■ WORK ITEM ■
Scan the records for the word "white". Copy each line that includes it.

+++ GIVEN ENTRIES +++

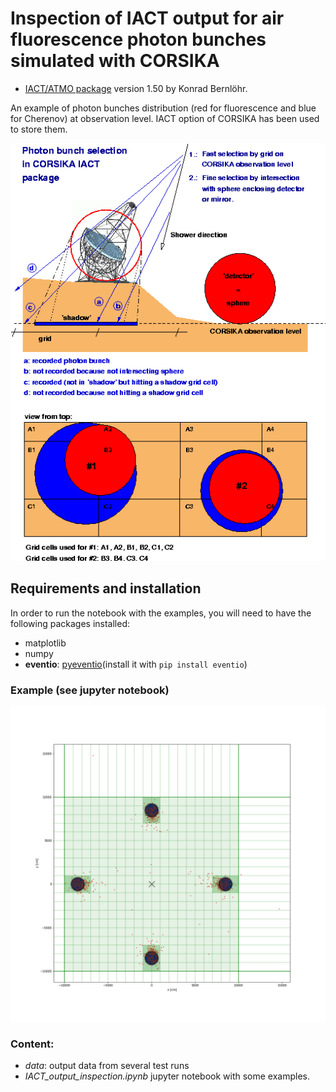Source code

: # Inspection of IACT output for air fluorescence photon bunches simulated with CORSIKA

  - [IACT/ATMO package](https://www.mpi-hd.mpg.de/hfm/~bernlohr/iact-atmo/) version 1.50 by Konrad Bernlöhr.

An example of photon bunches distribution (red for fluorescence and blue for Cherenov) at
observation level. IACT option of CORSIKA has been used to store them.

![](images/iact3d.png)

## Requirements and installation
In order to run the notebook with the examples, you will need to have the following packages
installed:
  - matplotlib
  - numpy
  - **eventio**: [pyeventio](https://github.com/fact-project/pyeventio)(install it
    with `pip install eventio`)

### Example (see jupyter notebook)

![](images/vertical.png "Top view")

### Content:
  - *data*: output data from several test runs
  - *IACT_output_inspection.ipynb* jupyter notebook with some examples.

+++
+++ GIVEN ENTRIES +++

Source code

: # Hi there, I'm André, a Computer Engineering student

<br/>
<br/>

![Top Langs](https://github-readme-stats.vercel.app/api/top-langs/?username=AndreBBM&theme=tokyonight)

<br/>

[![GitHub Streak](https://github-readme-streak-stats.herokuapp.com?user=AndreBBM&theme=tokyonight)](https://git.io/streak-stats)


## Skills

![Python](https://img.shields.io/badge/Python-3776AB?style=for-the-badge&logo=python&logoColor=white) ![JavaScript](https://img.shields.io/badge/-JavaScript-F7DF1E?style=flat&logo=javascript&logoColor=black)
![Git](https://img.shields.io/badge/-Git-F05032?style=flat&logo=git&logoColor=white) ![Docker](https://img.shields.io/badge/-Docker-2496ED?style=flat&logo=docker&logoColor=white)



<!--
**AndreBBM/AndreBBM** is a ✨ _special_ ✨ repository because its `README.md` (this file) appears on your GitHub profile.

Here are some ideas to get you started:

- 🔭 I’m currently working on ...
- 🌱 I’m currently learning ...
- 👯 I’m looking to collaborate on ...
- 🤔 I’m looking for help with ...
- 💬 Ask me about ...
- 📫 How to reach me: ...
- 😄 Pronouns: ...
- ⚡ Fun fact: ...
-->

+++

■ WRITTEN REPLY ■
![Python](https://img.shields.io/badge/Python-3776AB?style=for-the-badge&logo=python&logoColor=white) ![JavaScript](https://img.shields.io/badge/-JavaScript-F7DF1E?style=flat&logo=javascript&logoColor=black)
![Git](https://img.shields.io/badge/-Git-F05032?style=flat&logo=git&logoColor=white) ![Docker](https://img.shields.io/badge/-Docker-2496ED?style=flat&logo=docker&logoColor=white)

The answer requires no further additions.